> _Given data_:
= = =
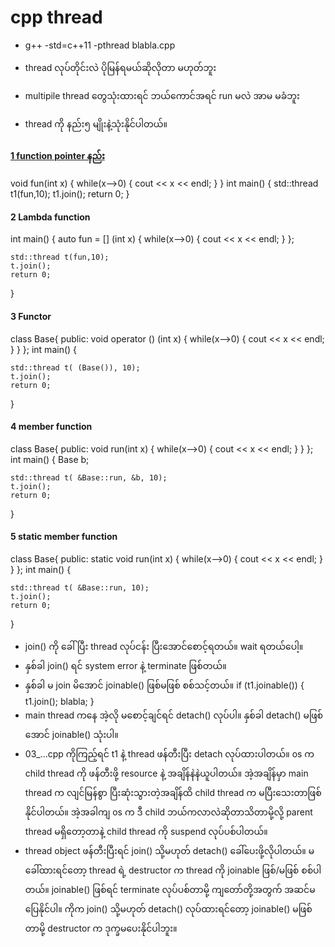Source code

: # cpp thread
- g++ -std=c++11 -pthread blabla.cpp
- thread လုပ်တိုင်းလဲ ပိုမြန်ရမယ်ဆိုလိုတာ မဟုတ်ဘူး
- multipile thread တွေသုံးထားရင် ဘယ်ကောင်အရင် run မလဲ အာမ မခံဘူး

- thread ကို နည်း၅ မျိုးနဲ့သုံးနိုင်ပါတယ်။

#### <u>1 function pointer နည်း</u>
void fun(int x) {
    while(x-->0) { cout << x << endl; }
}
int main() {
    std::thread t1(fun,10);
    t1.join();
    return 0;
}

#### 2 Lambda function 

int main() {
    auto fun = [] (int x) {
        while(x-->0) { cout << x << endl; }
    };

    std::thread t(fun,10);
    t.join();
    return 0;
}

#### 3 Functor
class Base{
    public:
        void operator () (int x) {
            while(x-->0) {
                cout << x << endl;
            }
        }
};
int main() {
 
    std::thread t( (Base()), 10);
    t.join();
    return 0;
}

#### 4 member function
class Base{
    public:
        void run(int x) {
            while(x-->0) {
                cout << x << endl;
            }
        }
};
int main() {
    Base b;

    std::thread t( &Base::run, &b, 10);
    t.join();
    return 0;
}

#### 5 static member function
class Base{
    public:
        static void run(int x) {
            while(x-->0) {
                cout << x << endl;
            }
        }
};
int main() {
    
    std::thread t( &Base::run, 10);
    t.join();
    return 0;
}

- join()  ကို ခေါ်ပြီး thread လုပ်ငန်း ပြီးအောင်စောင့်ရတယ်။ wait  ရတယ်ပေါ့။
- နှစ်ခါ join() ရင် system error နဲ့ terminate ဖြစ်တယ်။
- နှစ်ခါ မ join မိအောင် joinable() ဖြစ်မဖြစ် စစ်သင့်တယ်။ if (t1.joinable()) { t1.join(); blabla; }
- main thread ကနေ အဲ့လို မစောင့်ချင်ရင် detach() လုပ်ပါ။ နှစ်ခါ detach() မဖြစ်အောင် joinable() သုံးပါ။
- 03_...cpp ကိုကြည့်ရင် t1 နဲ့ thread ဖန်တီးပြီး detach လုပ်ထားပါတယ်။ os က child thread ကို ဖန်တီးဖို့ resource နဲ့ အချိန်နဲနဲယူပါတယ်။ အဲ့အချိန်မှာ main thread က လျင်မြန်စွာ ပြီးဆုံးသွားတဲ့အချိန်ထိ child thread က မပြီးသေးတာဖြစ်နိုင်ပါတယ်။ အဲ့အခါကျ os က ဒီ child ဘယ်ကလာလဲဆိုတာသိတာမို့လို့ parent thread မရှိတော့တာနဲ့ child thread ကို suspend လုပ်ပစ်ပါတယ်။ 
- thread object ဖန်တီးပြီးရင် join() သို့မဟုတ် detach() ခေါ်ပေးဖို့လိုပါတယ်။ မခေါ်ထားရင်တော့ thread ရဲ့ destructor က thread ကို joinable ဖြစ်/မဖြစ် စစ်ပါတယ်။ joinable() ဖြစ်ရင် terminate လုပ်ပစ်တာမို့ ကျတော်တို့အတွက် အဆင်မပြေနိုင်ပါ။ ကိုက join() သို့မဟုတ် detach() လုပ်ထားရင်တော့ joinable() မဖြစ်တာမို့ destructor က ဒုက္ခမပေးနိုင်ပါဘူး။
= = =
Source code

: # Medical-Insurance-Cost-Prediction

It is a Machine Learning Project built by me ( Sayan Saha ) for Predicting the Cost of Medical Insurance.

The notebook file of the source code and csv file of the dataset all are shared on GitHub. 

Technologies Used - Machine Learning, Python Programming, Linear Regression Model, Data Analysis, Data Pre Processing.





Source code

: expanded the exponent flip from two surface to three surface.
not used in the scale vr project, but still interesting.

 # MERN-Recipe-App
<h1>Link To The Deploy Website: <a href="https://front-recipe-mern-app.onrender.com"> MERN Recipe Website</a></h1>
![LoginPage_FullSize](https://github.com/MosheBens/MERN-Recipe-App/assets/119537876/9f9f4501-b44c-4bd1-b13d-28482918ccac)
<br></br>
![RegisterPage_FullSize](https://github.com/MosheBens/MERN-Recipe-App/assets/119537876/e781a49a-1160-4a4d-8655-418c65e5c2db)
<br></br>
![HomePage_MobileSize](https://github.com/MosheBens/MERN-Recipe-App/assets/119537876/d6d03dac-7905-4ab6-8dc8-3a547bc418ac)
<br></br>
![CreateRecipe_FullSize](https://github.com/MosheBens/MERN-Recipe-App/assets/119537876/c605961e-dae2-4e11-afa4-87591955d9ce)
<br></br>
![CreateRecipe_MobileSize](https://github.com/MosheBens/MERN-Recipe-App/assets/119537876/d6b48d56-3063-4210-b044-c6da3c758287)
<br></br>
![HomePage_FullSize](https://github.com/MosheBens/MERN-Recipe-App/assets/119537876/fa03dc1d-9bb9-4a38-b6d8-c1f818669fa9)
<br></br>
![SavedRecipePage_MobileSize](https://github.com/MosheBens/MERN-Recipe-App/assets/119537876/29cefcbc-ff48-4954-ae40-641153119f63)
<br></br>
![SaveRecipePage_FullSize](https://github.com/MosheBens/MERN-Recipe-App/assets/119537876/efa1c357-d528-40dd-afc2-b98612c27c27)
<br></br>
= = =
From the line holding "std::thread t( (Base()), 10);" to the line holding "std::thread t( &Base::run, &b, 10);", inclusive, restate each line above exactly as written.

> _Expected answer_:
    std::thread t( (Base()), 10);
    t.join();
    return 0;
}

#### 4 member function
class Base{
    public:
        void run(int x) {
            while(x-->0) {
                cout << x << endl;
            }
        }
};
int main() {
    Base b;

    std::thread t( &Base::run, &b, 10);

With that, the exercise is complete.